Get your shit together, Google - tonylampada
https://medium.com/@gabrielqbm/when-google-decides-your-problem-is-not-relevant-enough-to-be-solved-8da08f1e97e3

======
tristor
A better question would be: Is the function of adding an additional namespace
an API call? And if it's not, why not?

Doing this type of action through a web interface when you've had to do it
hundreds of times is already terribly inefficient, it'd be much better to do
it programmatically.

------
alasdair_
There are other major problems in the appengine console. For example, clicking
“Datastore Admin” is supposed to open the admin console in an iframe. It
simply doesn’t work.

Digging into the code I see that the issue is “Unable to open XXXX in a frame
because it set ‘X-Frame-Options’ to ‘DENY’.”
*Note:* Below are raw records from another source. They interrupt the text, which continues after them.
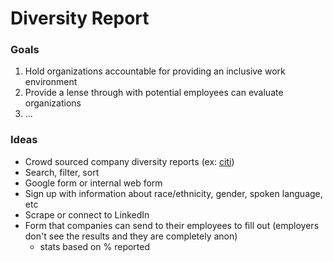 # Diversity Report

### Goals
1) Hold organizations accountable for providing an inclusive work environment  
2) Provide a lense through with potential employees can evaluate organizations  
3) ...

### Ideas
* Crowd sourced company diversity reports (ex: [citi](http://www.citigroup.com/citi/about/data/corp_citizenship/diversity_2014_english.pdf))
* Search, filter, sort
* Google form or internal web form
* Sign up with information about race/ethnicity, gender, spoken language, etc
* Scrape or connect to LinkedIn
* Form that companies can send to their employees to fill out (employers don't see the results and they are completely anon)
  * stats based on % reported
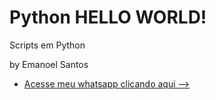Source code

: # Python HELLO WORLD! 
 Scripts em Python

by Emanoel Santos

* [Acesse meu whatsapp clicando aqui -->](https://wa.me/5594992574521?text=Ola!%20Emanoel%20)
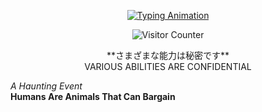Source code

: <p align="center">
  <a href="https://git.io/typing-svg">
    <img src="https://readme-typing-svg.herokuapp.com?font=Fira+Code&size=30&color=006747&center=true&vCenter=true&lines=%F0%9F%91%BE+WELCOME+TO+MY+PROFILE+%F0%9F%91%BE;%F0%9F%92%BB+私の名前はイワです+%F0%9F%92%BB" alt="Typing Animation" />
  </a>
</p>

<p align="center">
  <img src="https://komarev.com/ghpvc/?username=SIA&color=green" alt="Visitor Counter"/>
</p>

<p align="center">
  **さまざまな能力は秘密です** <br>
  VARIOUS ABILITIES ARE CONFIDENTIAL
  <p>
    <em>A Haunting Event</em> <br>
    <strong>Humans Are Animals That Can Bargain</strong>
  </p>
</p>



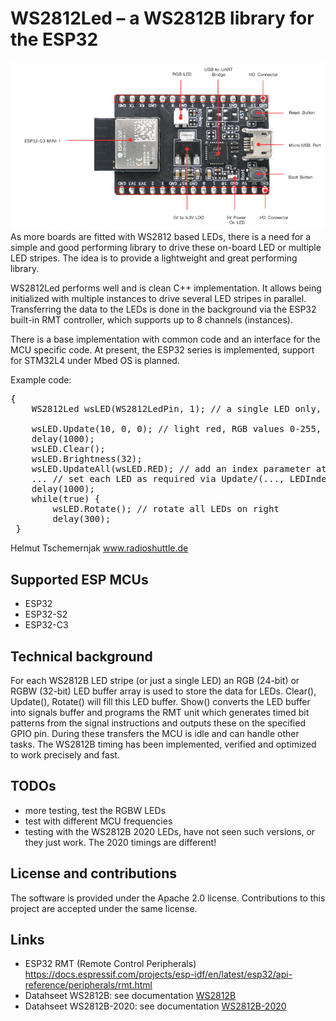 # WS2812Led – a WS2812B library for the ESP32
![Title image](/docs/WS2812Led-Sample.png)
As more boards are fitted with WS2812 based LEDs, there is a need for a simple and good performing library to drive these on-board LED or multiple LED stripes. The idea is to provide a lightweight and great performing library.

WS2812Led performs well and is clean C++ implementation. It allows being initialized with multiple instances to drive several LED stripes in parallel. Transferring the data to the LEDs is done in the background via the ESP32 built-in RMT controller, which supports up to 8 channels (instances).

There is a base implementation with common code and an interface for the MCU specific code. At present, the ESP32 series is implemented, support for STM32L4 under Mbed OS is planned.

Example code:
<pre>
{
    WS2812Led wsLED(WS2812LedPin, 1); // a single LED only, any number of LEDs can be specified
	
    wsLED.Update(10, 0, 0); // light red, RGB values 0-255, 
    delay(1000);
    wsLED.Clear();
    wsLED.Brightness(32);
    wsLED.UpdateAll(wsLED.RED); // add an index parameter at end for a specifiy LED
    ... // set each LED as required via Update/(..., LEDIndex);
    delay(1000);
    while(true) {
        wsLED.Rotate(); // rotate all LEDs on right
        delay(300);
 }
</pre>

Helmut Tschemernjak
www.radioshuttle.de

## Supported ESP MCUs
- ESP32
- ESP32-S2
- ESP32-C3

## Technical background
For each WS2812B LED stripe (or just a single LED) an RGB (24-bit) or RGBW (32-bit) LED buffer array is used to store the data for LEDs. Clear(), Update(), Rotate() will fill this LED buffer. Show() converts the LED buffer into signals buffer and programs the RMT unit which generates timed bit patterns from the signal instructions and outputs these on the specified GPIO pin. During these transfers the MCU is idle and can handle other tasks.
The WS2812B timing has been implemented, verified and optimized to work precisely and fast.

## TODOs
- more testing, test the RGBW LEDs
- test with different MCU frequencies
- testing with the WS2812B 2020 LEDs, have not seen such versions, or they just work. The 2020 timings are different!

## License and contributions

The software is provided under the Apache 2.0 license. Contributions to this project are accepted under the same license.

## Links
- ESP32 RMT (Remote Control Peripherals)  https://docs.espressif.com/projects/esp-idf/en/latest/esp32/api-reference/peripherals/rmt.html
- Datahseet WS2812B: see documentation [WS2812B](/docs/WS2812B.pdf)
- Datahseet WS2812B-2020: see documentation [WS2812B-2020](/docs/WS2812B-2020_V10_EN.pdf)
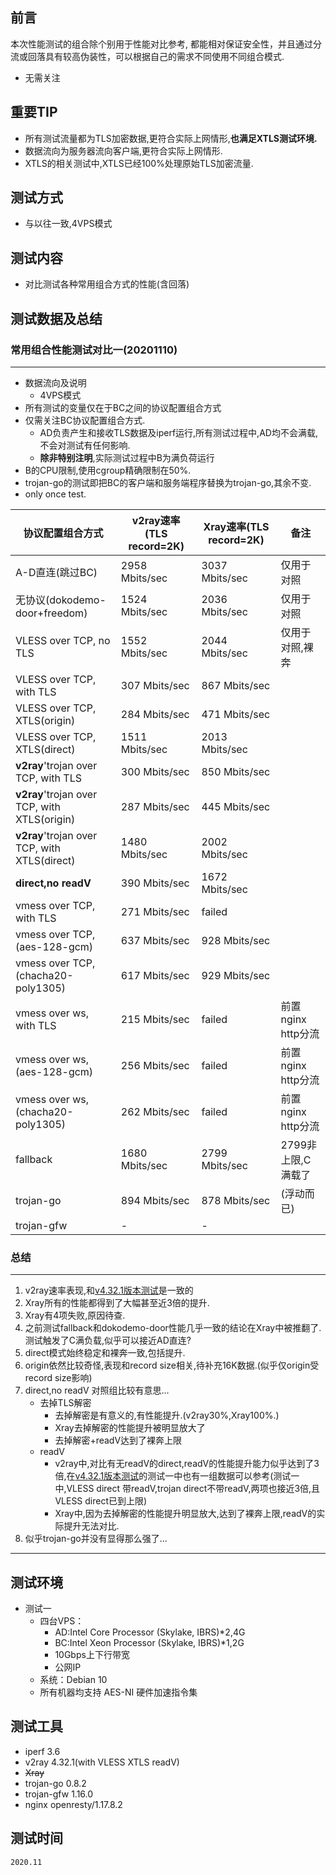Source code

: 
## 前言

本次性能测试的组合除个别用于性能对比参考, 都能相对保证安全性，并且通过分流或回落具有较高伪装性，可以根据自己的需求不同使用不同组合模式.

* 无需关注
  
## 重要TIP

* 所有测试流量都为TLS加密数据,更符合实际上网情形,**也满足XTLS测试环境.**
* 数据流向为服务器流向客户端,更符合实际上网情形.
* XTLS的相关测试中,XTLS已经100%处理原始TLS加密流量.

## 测试方式
* 与以往一致,4VPS模式


## 测试内容

* 对比测试各种常用组合方式的性能(含回落)


## 测试数据及总结

### 常用组合性能测试对比一(20201110)
---

* 数据流向及说明
  * 4VPS模式
* 所有测试的变量仅在于BC之间的协议配置组合方式
* 仅需关注BC协议配置组合方式. 
  * AD负责产生和接收TLS数据及iperf运行,所有测试过程中,AD均不会满载,不会对测试有任何影响.
  * **除非特别注明**,实际测试过程中B为满负荷运行
* B的CPU限制,使用cgroup精确限制在50%.
* trojan-go的测试即把BC的客户端和服务端程序替换为trojan-go,其余不变.
* only once test.

协议配置组合方式|v2ray速率(TLS record=2K)|Xray速率(TLS record=2K)|备注
--- | --- | ---| ---
A-D直连(跳过BC)|	2958 Mbits/sec|	3037 Mbits/sec|仅用于对照
无协议(dokodemo-door+freedom)|	 1524   Mbits/sec|	2036 Mbits/sec |仅用于对照
VLESS over TCP, no TLS	|  1552  Mbits/sec|	2044 Mbits/sec|仅用于对照,裸奔
VLESS over TCP, with TLS	|307 Mbits/sec |	867 Mbits/sec
VLESS over TCP, XTLS(origin)	| 284 Mbits/sec|	471 Mbits/sec
VLESS over TCP, XTLS(direct)	|1511 Mbits/sec|	2013 Mbits/sec
**v2ray**'trojan over TCP, with TLS	|  300 Mbits/sec|	850 Mbits/sec |
**v2ray**'trojan over TCP, with XTLS(origin)	| 287 Mbits/sec|	445 Mbits/sec |
**v2ray**'trojan over TCP, with XTLS(direct)	|  1480 Mbits/sec|	2002 Mbits/sec |
**direct,no readV**	|  390 Mbits/sec|	1672 Mbits/sec |
vmess over TCP, with TLS	| 271   Mbits/sec |failed
vmess over TCP, (aes-128-gcm)	| 637 Mbits/sec|	928 Mbits/sec
vmess over TCP, (chacha20-poly1305)	| 617 Mbits/sec|	929 Mbits/sec
vmess over ws, with TLS	| 215 Mbits/sec |failed|	前置nginx http分流
vmess over ws, (aes-128-gcm)	| 256 Mbits/sec|	failed |前置nginx http分流
vmess over ws, (chacha20-poly1305)	|  262 Mbits/sec|	failed |前置nginx http分流
fallback	|  1680 Mbits/sec|	2799 Mbits/sec |2799非上限,C满载了
trojan-go	|  894 Mbits/sec|	878 Mbits/sec | (浮动而已)
trojan-gfw	|  -|	- |

  ### 总结
  ---
  1. v2ray速率表现,和[v4.32.1版本测试](https://github.com/badO1a5A90/v2ray-doc/blob/master/v2ray_speed_test_v4.32.1.md)是一致的
  2. Xray所有的性能都得到了大幅甚至近3倍的提升.
  3. Xray有4项失败,原因待查.
  4. 之前测试fallback和dokodemo-door性能几乎一致的结论在Xray中被推翻了.测试触发了C满负载,似乎可以接近AD直连?
  5. direct模式始终稳定和裸奔一致,包括提升.
  6. origin依然比较奇怪,表现和record size相关,待补充16K数据.(似乎仅origin受record size影响)
  7. direct,no readV 对照组比较有意思...
       - 去掉TLS解密
          - 去掉解密是有意义的,有性能提升.(v2ray30%,Xray100%.)
          - Xray去掉解密的性能提升被明显放大了
          - 去掉解密+readV达到了裸奔上限
     - readV
       - v2ray中,对比有无readV的direct,readV的性能提升能力似乎达到了3倍,在[v4.32.1版本测试](https://github.com/badO1a5A90/v2ray-doc/blob/master/v2ray_speed_test_v4.32.1.md)的测试一中也有一组数据可以参考(测试一中,VLESS direct 带readV,trojan direct不带readV,两项也接近3倍,且VLESS direct已到上限)
       - Xray中,因为去掉解密的性能提升明显放大,达到了裸奔上限,readV的实际提升无法对比.
  8. 似乎trojan-go并没有显得那么强了...
---

## 测试环境
* 测试一
  * 四台VPS：
      - AD:Intel Core Processor (Skylake, IBRS)*2,4G
      - BC:Intel Xeon Processor (Skylake, IBRS)*1,2G
      - 10Gbps上下行带宽
      - 公网IP
  * 系统：Debian 10
  * 所有机器均支持 AES-NI 硬件加速指令集

## 测试工具
* iperf 3.6
* v2ray 4.32.1(with VLESS XTLS readV)
* ~~Xray~~
* trojan-go 0.8.2
* trojan-gfw 1.16.0
* nginx openresty/1.17.8.2

## 测试时间
    2020.11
I can tease out the URL and then open in a new tab but a huge portion of users
will never think to do this.

It’s appalling. We reported it a year and a half ago and still no fix. We pay
thousands of dollars a month for appengine but no one will fix it.

------
jbob2000
I dunno if I would call it lazy html, but more likely that they have a bunch
of code/libraries compiling views or templates, which is causing the ugliness.

I know that we have pretty ugly html in our product because we have to do a
lot of bullshit to get it working cross-browser and cross-platform.